* TASK TO CARRY OUT *
Repeat the data in full. Every line must match.

* DATA IN THIS EXERCISE *
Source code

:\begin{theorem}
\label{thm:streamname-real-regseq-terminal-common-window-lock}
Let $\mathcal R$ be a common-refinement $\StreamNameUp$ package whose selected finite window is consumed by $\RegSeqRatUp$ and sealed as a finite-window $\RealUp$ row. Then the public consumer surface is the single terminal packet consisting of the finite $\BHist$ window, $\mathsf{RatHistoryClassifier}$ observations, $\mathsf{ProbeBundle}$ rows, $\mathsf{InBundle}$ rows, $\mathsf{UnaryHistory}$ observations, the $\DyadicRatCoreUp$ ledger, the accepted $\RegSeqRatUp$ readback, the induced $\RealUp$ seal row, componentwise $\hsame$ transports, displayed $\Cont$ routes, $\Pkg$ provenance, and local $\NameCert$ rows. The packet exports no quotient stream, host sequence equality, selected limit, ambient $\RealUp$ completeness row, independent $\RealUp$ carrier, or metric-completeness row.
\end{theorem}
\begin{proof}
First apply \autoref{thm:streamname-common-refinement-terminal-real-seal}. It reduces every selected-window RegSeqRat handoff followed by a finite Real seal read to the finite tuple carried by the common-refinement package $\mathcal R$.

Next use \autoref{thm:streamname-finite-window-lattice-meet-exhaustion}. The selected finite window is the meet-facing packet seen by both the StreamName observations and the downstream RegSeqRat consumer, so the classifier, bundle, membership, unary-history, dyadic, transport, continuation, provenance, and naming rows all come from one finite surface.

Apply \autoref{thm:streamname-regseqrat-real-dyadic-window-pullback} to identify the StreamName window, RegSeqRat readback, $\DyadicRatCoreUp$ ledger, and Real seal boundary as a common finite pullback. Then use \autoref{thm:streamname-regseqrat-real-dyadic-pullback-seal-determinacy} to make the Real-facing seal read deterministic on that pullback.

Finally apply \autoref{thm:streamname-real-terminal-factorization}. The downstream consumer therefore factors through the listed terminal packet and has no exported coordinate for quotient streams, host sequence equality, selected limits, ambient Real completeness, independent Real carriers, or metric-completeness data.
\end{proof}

* ANSWER TO THIS EXERCISE *
Source code

:\begin{theorem}
\label{thm:streamname-real-regseq-terminal-common-window-lock}
Let $\mathcal R$ be a common-refinement $\StreamNameUp$ package whose selected finite window is consumed by $\RegSeqRatUp$ and sealed as a finite-window $\RealUp$ row. Then the public consumer surface is the single terminal packet consisting of the finite $\BHist$ window, $\mathsf{RatHistoryClassifier}$ observations, $\mathsf{ProbeBundle}$ rows, $\mathsf{InBundle}$ rows, $\mathsf{UnaryHistory}$ observations, the $\DyadicRatCoreUp$ ledger, the accepted $\RegSeqRatUp$ readback, the induced $\RealUp$ seal row, componentwise $\hsame$ transports, displayed $\Cont$ routes, $\Pkg$ provenance, and local $\NameCert$ rows. The packet exports no quotient stream, host sequence equality, selected limit, ambient $\RealUp$ completeness row, independent $\RealUp$ carrier, or metric-completeness row.
\end{theorem}
\begin{proof}
First apply \autoref{thm:streamname-common-refinement-terminal-real-seal}. It reduces every selected-window RegSeqRat handoff followed by a finite Real seal read to the finite tuple carried by the common-refinement package $\mathcal R$.

Next use \autoref{thm:streamname-finite-window-lattice-meet-exhaustion}. The selected finite window is the meet-facing packet seen by both the StreamName observations and the downstream RegSeqRat consumer, so the classifier, bundle, membership, unary-history, dyadic, transport, continuation, provenance, and naming rows all come from one finite surface.

Apply \autoref{thm:streamname-regseqrat-real-dyadic-window-pullback} to identify the StreamName window, RegSeqRat readback, $\DyadicRatCoreUp$ ledger, and Real seal boundary as a common finite pullback. Then use \autoref{thm:streamname-regseqrat-real-dyadic-pullback-seal-determinacy} to make the Real-facing seal read deterministic on that pullback.

Finally apply \autoref{thm:streamname-real-terminal-factorization}. The downstream consumer therefore factors through the listed terminal packet and has no exported coordinate for quotient streams, host sequence equality, selected limits, ambient Real completeness, independent Real carriers, or metric-completeness data.
\end{proof}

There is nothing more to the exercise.